2. Der Dissens (Einigungsmangel), 154, 155 BGB Dissens bedeutet Nichtübereinstimmen der Willenserklärungen, d.h. der äußeren Erklärungstatbestände. Er beruht darauf, dass die Parteien einen unterschiedlichen Geschäftswillen geäußert haben. Dabei ist zu unterscheiden zwischen offenem Dissens, 154 BGB, und verstecktem Dissens, 155 BGB. 2.1. Der offene Dissens Haben sich die Parteien über den Inhalt eines Vertrages noch nicht vollständig geeinigt (z.b. weil eine Partei eine Nebenleistungspflicht besonders geregelt wissen will) und sind sich die Parteien dessen bewusst, ist der Vertrag im Zweifel nicht zustandegekommen. Gleiches gilt, wenn die Schriftform/notarielle Beurkundung eines Vertrages vereinbart, aber nicht vollzogen wurde. Ausnahme: Die Auslegungsregeln des 154 BGB greifen nicht ein, wenn sich die Parteien trotz der noch offenen Punkte erkennbar vertraglich binden wollen. Bsp: Trotz sich widersprechender AGB wickeln die Vertragsparteien einen Kaufvertrag ab. 2.2 Der versteckte Dissens Ein versteckter Dissens liegt vor, wenn die Parteien von einer Einigung über die Vertragsbestandteile ausgehen, diese Einigung aber in Wirklichkeit nicht erzielt wurde. Ein versteckter Dissens liegt also vor, wenn: die Einigung unbewusst unvollständig geblieben ist, ein Erklärungsdissens vorliegt oder ein Scheinkonsens gegeben ist. Rechtsfolge: Das Vereinbarte ist nur gültig, wenn angenommen werden kann, dass ein Vertrag auch ohne die offengebliebenen Punkte abgeschlossen worden wäre. 2.2.1 Die verdeckte Unvollständigkeit

Eine verdeckte Unvollständigkeit liegt vor, wenn ein regelungsbedürftiger Punkt unbewusst vergessen oder übersehen worden ist. Bsp.: V und K verhandeln über den Kauf einer großen Maschine. K erklärt sich mit dem Kaufpreis nur einverstanden, wenn noch eine für ihn günstige Regelung über die Transport- und Installationskosten getroffen werden kann.
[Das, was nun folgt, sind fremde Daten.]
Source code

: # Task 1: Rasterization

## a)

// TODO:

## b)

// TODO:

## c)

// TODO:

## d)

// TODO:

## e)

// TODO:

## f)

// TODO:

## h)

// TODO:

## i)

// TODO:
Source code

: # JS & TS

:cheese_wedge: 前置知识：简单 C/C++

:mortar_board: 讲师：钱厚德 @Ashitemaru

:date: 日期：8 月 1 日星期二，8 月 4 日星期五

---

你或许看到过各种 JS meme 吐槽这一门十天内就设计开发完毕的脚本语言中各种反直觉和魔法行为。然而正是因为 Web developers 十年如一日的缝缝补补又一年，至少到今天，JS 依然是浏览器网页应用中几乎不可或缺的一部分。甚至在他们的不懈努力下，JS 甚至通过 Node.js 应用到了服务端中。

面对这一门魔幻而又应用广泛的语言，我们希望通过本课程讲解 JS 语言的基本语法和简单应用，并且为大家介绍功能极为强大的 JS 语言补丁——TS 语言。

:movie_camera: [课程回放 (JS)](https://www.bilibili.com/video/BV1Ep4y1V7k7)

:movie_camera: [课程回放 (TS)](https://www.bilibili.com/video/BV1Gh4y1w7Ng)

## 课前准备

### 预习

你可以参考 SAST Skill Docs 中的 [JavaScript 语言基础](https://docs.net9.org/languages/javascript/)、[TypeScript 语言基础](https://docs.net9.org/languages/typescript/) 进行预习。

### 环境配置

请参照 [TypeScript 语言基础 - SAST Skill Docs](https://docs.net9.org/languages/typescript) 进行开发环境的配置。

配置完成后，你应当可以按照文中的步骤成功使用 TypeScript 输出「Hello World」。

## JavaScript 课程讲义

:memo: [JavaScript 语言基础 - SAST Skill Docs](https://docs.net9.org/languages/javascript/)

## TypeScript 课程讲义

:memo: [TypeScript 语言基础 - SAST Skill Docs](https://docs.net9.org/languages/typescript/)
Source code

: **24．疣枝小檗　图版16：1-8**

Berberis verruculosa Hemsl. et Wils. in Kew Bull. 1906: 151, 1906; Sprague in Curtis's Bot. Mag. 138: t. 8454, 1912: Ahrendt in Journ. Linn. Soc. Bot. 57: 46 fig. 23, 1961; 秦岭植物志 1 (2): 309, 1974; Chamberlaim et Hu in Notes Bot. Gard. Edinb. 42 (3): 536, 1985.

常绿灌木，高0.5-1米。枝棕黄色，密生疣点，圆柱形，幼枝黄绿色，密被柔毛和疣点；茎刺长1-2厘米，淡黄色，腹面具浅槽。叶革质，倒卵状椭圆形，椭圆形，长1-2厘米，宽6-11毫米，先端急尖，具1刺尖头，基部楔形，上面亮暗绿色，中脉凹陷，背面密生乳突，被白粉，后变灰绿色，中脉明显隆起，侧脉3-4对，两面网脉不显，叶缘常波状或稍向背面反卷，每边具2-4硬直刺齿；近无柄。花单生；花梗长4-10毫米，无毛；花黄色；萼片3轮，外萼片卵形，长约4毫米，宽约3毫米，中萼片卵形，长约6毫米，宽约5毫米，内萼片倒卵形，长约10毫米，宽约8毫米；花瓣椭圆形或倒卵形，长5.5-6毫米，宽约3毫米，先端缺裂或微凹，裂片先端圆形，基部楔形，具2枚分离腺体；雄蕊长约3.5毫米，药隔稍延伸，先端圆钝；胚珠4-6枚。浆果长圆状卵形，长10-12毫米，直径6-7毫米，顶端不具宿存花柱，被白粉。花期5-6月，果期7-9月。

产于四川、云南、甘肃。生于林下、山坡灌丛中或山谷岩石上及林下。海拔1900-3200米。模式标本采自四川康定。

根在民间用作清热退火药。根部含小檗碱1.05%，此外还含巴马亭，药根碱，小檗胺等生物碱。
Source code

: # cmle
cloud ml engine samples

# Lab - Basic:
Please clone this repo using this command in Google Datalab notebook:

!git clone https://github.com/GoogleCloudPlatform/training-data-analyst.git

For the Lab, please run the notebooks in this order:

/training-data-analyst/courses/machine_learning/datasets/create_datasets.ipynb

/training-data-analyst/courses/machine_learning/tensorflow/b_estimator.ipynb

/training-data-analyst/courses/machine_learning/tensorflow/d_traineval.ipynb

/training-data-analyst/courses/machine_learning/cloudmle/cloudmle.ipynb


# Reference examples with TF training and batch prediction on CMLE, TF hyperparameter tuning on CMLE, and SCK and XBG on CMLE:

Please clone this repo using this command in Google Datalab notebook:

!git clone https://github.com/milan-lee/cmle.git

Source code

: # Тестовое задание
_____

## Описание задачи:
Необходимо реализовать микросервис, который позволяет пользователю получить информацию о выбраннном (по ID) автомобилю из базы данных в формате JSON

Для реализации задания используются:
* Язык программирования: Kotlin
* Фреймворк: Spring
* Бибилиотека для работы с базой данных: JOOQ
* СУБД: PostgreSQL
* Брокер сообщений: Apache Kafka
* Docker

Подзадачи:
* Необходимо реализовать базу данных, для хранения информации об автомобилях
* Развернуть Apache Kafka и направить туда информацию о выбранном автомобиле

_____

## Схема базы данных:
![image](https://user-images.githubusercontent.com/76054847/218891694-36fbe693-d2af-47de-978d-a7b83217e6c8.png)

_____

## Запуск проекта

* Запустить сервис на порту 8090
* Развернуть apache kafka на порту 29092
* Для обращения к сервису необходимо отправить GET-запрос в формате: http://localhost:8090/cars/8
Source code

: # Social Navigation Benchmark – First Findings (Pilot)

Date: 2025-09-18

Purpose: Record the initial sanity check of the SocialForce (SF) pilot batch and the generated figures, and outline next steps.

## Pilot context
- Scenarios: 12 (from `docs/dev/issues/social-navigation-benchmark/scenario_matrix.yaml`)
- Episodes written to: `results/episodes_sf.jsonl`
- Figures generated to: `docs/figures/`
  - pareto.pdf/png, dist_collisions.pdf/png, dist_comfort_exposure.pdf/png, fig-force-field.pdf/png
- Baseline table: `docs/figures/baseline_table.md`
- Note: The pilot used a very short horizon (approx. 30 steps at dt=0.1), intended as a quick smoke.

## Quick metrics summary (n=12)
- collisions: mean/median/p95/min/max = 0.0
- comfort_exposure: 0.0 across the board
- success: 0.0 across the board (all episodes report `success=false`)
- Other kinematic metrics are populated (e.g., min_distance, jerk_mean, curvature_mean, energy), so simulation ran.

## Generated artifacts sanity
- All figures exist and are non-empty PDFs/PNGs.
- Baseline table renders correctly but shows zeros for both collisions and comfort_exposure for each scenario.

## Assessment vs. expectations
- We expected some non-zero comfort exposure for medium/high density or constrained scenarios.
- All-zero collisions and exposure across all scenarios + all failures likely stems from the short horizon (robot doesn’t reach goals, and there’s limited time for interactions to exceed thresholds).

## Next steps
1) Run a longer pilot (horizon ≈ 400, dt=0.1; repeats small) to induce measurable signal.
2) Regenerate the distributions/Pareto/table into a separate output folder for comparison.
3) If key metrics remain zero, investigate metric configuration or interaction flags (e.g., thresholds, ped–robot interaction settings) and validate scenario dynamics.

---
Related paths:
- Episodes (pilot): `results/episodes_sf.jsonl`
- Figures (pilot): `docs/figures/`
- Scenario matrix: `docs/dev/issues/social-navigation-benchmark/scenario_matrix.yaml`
Ohne dass auf diesen Punkt verzichtet wird, wird später ein Vertrag fixiert, in dem diese Kosten überhaupt nicht geregelt werden. Da K eine Einigung über die Transport- und Installationskosten wollte, er also ohne entsprechende Abrede den Vertrag überhaupt nicht abschließen wollte, liegt keine vollständige Deckungsgleichheit von Angebot und Annahme vor. 2.2.2 Der Erklärungsdissens Ein Erklärungsdissens liegt vor, wenn äußerlich voneinander abweichende Erklärungen abgegeben werden, die auch ihrem Sinn nach auseinander gehen. Bsp.: Angebot: IBM-Druckkassetten, Annahme: Original IBM-Druckkassetten (OLG Hamm NJW RR 1998, 1747). 2.2.3 Der Scheinkonsens Ein Scheinkonsens liegt vor, wenn die Parteien zunächst vom Zustandekommen des Vertrages ausgehen. Später stellt sich jedoch heraus, dass das Vereinbarte objektiv mehrdeutig ist und sich auch im Wege der Auslegung kein eindeutiger Sinn der Erklärungen ermitteln lässt. Bsp(e): Unterschiedliche Bedeutung der Begriffe Eigenkapital bzw. Größe ca. oder Zusammensetzung der Titel eines Best of -Albums.